TASK ITEM: Lines below that hold the word "bottom" must be copied in full.

:::

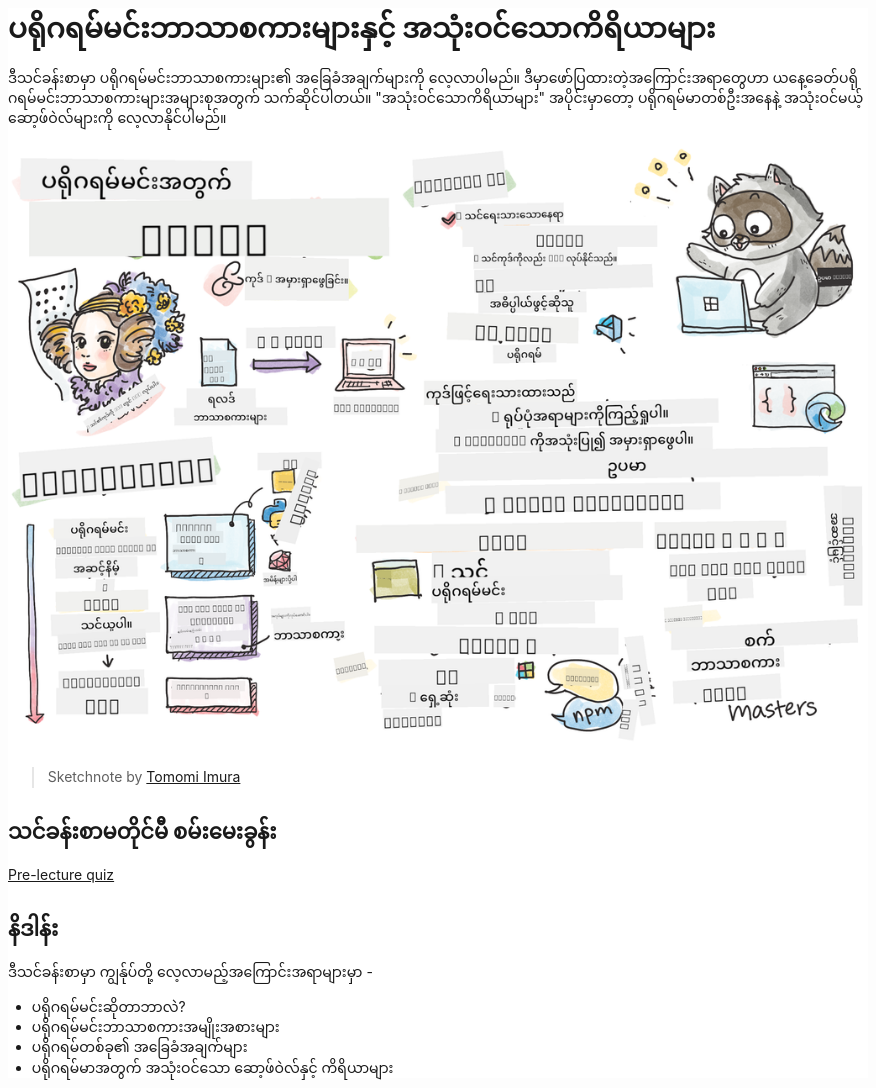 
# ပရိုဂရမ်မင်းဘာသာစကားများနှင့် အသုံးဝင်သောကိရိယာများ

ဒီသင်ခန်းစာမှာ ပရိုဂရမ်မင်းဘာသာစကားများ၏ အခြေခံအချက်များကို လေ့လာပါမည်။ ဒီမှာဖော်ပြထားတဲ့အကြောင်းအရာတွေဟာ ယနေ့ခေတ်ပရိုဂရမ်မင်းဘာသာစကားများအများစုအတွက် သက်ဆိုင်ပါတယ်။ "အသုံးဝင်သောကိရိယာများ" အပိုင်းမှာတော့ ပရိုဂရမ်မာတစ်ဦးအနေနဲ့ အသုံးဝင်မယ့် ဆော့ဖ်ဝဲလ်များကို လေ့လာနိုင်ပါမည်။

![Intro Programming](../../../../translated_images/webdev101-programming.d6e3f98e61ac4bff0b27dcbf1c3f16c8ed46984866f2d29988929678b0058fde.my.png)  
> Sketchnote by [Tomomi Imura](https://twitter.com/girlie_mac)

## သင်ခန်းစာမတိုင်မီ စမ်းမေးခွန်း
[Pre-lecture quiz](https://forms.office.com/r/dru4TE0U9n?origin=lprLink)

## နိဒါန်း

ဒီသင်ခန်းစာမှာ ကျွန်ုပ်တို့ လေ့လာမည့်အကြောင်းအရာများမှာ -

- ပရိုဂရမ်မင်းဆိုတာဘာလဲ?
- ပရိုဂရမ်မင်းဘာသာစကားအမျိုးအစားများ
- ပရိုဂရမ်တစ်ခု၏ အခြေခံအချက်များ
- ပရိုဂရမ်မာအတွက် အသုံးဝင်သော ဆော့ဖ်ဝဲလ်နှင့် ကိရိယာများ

:::

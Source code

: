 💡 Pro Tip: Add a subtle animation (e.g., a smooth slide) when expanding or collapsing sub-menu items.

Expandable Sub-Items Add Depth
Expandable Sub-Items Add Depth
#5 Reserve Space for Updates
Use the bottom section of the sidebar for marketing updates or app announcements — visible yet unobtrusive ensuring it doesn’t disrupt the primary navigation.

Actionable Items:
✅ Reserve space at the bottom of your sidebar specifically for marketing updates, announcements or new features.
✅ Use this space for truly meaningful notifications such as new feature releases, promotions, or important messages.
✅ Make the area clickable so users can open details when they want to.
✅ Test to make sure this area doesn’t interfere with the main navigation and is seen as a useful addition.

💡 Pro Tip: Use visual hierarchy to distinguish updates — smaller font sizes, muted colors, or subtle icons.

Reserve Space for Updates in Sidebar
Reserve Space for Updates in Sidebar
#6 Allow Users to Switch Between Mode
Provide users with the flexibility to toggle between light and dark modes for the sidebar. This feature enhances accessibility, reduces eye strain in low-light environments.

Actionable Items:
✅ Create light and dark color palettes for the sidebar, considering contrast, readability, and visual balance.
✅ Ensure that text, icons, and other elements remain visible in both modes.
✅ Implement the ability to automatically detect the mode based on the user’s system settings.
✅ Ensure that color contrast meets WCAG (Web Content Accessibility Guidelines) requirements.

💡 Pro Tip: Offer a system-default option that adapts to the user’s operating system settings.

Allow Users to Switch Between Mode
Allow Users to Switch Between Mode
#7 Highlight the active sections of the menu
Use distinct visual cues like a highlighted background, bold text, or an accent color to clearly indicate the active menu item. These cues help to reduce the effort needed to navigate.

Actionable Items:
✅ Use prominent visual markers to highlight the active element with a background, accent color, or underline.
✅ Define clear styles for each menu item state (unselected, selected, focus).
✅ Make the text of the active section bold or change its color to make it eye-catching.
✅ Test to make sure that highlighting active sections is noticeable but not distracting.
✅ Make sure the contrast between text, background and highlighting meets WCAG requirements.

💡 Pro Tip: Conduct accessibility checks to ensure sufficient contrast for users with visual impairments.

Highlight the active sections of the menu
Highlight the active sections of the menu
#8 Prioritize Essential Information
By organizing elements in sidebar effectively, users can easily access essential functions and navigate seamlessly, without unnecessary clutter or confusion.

:::

RESULT FOR THIS EXERCISE:
Use the bottom section of the sidebar for marketing updates or app announcements — visible yet unobtrusive ensuring it doesn’t disrupt the primary navigation.
✅ Reserve space at the bottom of your sidebar specifically for marketing updates, announcements or new features.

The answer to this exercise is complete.